The children are taught a series of 14 phrases involving 0 through the number 13. These phrases are said in conjunction with arm and hand movements that correlate to each phrase. Often we improvise, and the children can create their own motions as playful expression. The exercise begins with “One is the Sun” and continues,
Two is the Earth … Three are the animals … Four are the people … Five is the world … Six is the sky … Seven is the moon … Eight are the birds … Nine are the seasons … Ten is death … Eleven are the waters … Twelve is community … Thirteen are the stars … Zero is infinity.
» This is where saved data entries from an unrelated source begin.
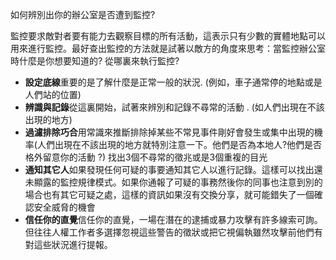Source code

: [Title]: # (識別辦公室監控)
[Order]: # (13)

如何辨別出你的辦公室是否遭到監控?

監控要求敵對者要有能力去觀察目標的所有活動，這表示只有少數的實體地點可以用來進行監控。最好查出監控的方法就是試著以敵方的角度來思考：當監控辦公室時什麼是你想要知道的? 從哪裏來執行監控?

* **設定底線**重要的是了解什麼是正常一般的狀況. (例如，車子通常停的地點或是人們站的位置)
* **辨識與記錄**從這裏開始，試著來辨別和記錄不尋常的活動 . (如人們出現在不該出現的地方)
* **過濾排除巧合**用常識來推斷排除掉某些不常見事件剛好會發生或集中出現的機率(人們出現在不該出現的地方就特別注意一下。他們是否為本地人?他們是否格外留意你的活動 ?) 找出3個不尋常的徵兆或是3個重複的目光
* **通知其它人**如果發現任何可疑的事要通知其它人以進行記錄。這樣可以找出還未顯露的監控規律模式。如果你通報了可疑的事務然後你的同事也注意到別的場合也有其它可疑之處，這樣的資訊如果沒有交換分享，就可能錯失了一個確認安全威脅的機會
* **信任你的直覺**信任你的直覺，一場在潛在的逮捕或暴力攻擊有許多線索可詢。但往往人權工作者多選擇忽視這些警告的徵狀或把它視偏執雖然攻擊前他們有對這些狀況進行提報。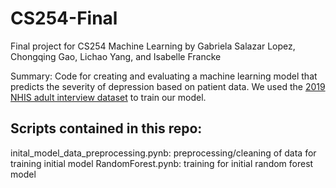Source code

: # CS254-Final
Final project for CS254 Machine Learning by Gabriela Salazar Lopez, Chongqing Gao, Lichao Yang, and Isabelle Francke

Summary: Code for creating and evaluating a machine learning model that predicts the severity of depression based on patient data. 
We used the [2019 NHIS adult interview dataset](https://www.cdc.gov/nchs/nhis/2019nhis.htm) to train our model. 

## Scripts contained in this repo:

inital_model_data_preprocessing.pynb: preprocessing/cleaning of data for training initial model 
RandomForest.pynb: training for initial random forest model 
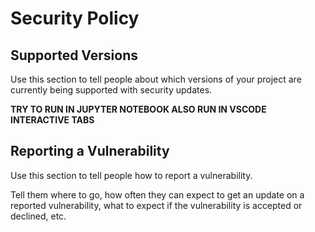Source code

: # Security Policy

## Supported Versions

Use this section to tell people about which versions of your project are
currently being supported with security updates.

**TRY TO RUN IN JUPYTER NOTEBOOK
ALSO RUN IN VSCODE INTERACTIVE TABS**

## Reporting a Vulnerability

Use this section to tell people how to report a vulnerability.

Tell them where to go, how often they can expect to get an update on a
reported vulnerability, what to expect if the vulnerability is accepted or
declined, etc.
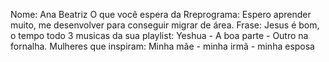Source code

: Nome: Ana Beatriz 
O que você espera da Rreprograma: Espero aprender muito, me desenvolver para conseguir migrar de área. 
Frase: Jesus é bom, o tempo todo
3 musicas da sua playlist: Yeshua - A boa parte - Outro na fornalha.
Mulheres que inspiram: Minha mãe - minha irmã - minha esposa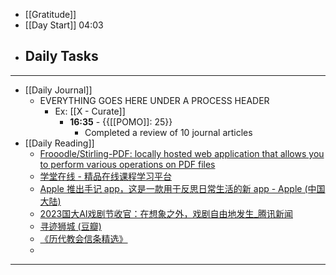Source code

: - [[Gratitude]]
- [[Day Start]] 04:03
- Daily Tasks
    - 
- ---
- [[Daily Journal]] 
    - EVERYTHING GOES HERE UNDER A PROCESS HEADER
        - Ex: [[X - Curate]]
            - **16:35** - {{[[POMO]]: 25}}
                -  Completed a review of 10 journal articles
- [[Daily Reading]]
    - [Frooodle/Stirling-PDF: locally hosted web application that allows you to perform various operations on PDF files](https://github.com/Frooodle/Stirling-PDF)
    - [学堂在线 - 精品在线课程学习平台](https://www.xuetangx.com/purchase/XT0701010753230101?product_id=2574691)
    - [Apple 推出手记 app，这是一款用于反思日常生活的新 app - Apple (中国大陆)](https://www.apple.com.cn/newsroom/2023/12/apple-launches-journal-app-a-new-app-for-reflecting-on-everyday-moments/)
    - [2023国大AI戏剧节收官：在想象之外，戏剧自由地发生\_腾讯新闻](https://new.qq.com/rain/a/20231108A04F8H00)
    - [寻迹狮城 (豆瓣)](https://book.douban.com/subject/35114099/)
    - [《历代教会信条精选》](https://www.godoor.net/text/shenxue/sxyd11.htm)
    - 
- ---
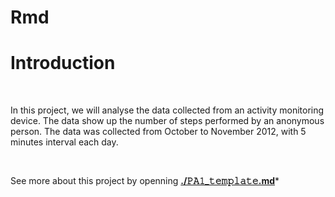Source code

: # Rmd
Introduction
=====================

<br />

In this project, we will analyse the data collected from an activity monitoring device.
The data show up the number of steps performed by an anonymous person. 
The data was collected from October to November 2012, with 5 minutes interval each day.

<br />

See more about this project by openning **[./𝙿𝙰𝟷_𝚝𝚎𝚖𝚙𝚕𝚊𝚝𝚎.md][1]***

[1]:𝙿𝙰𝟷_𝚝𝚎𝚖𝚙𝚕𝚊𝚝𝚎.md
This ongoing exercise of combining numbers with natural phenomenon is part of Joaquin Galarza’s (1991) assertion that Mesoamerican languages practiced using two or more unrelated images to create a montage as a form of communication. It is also a mnemonic device to remember information about the natural world and thus creates a montage effect in thinking, an automatic creation of metaphorical language that begins to teach children how information can be fun as well as factual. After the children practice repeating these phrases in combination with body motions, we dialogue about why the number and the phenomenon would be combined. No answer is discounted but rather is incorporated into the Mesoamerican meaning of this numerology. In the 15 years of using this exercise, I have never found children lacking in opinions about each number/phenomenon combination. Once a healthy dialogue occurs, the teacher introduces the historical information about each numerical sentence.
Regular classroom work is integrated into this numerology by creating activities that explore that phenomenon. They can be as simple as observing how the Sun rises one side (in the east) but sets on the other (in the west). It can be the construction of a sundial, measuring how sunlight changes temperature. It can be a more elaborate activity that I do yearly when we make adobes or mud bricks. This activity is related to the numbers one (the Sun dries them), two (they are made of Earth), and five (bricks are one way we construct the world).
I also incorporate stories that reinforce each phrase. Arrow to the Sun, a pueblo myth (1974)[AQ: Cited as 1994 in the list. Please check], is an excellent adjunct story for One is the Sun. A young maiden becomes pregnant with a ray from the Sun and the child suffers alienation as a result, but through an epic journey becomes a leader of his people. When Clay Sings (1972) deals with Earth (two) using pottery and the story is about death, clay becomes a way of honoring the ancestors (ten).
Mesoamerican oral tradition abounds with mythic stories that can be contextualized to a contemporary setting. Take for example the story of Quetzalcoatl discovering corn. When the people of Central Mexico were hungry, they summoned Quetzalcoatl for help. He searched for a food that would feed the people. He discovered an ant that was taking some corn to the anthill. The ant told him what corn was. Realizing it was the food he was looking for, he turned himself into an ant, went into the ant hill, and brought back seven grains from the multicolored corn. He also brought back the knowledge of the tekiotl [AQ: Please provide the translation] the social structure of how the ants worked their community and harvested the corn. Tekiotl is a combination of two words, teki (instrument) and yotl (way). Its montage meaning is the way of the instrument. It simply means work.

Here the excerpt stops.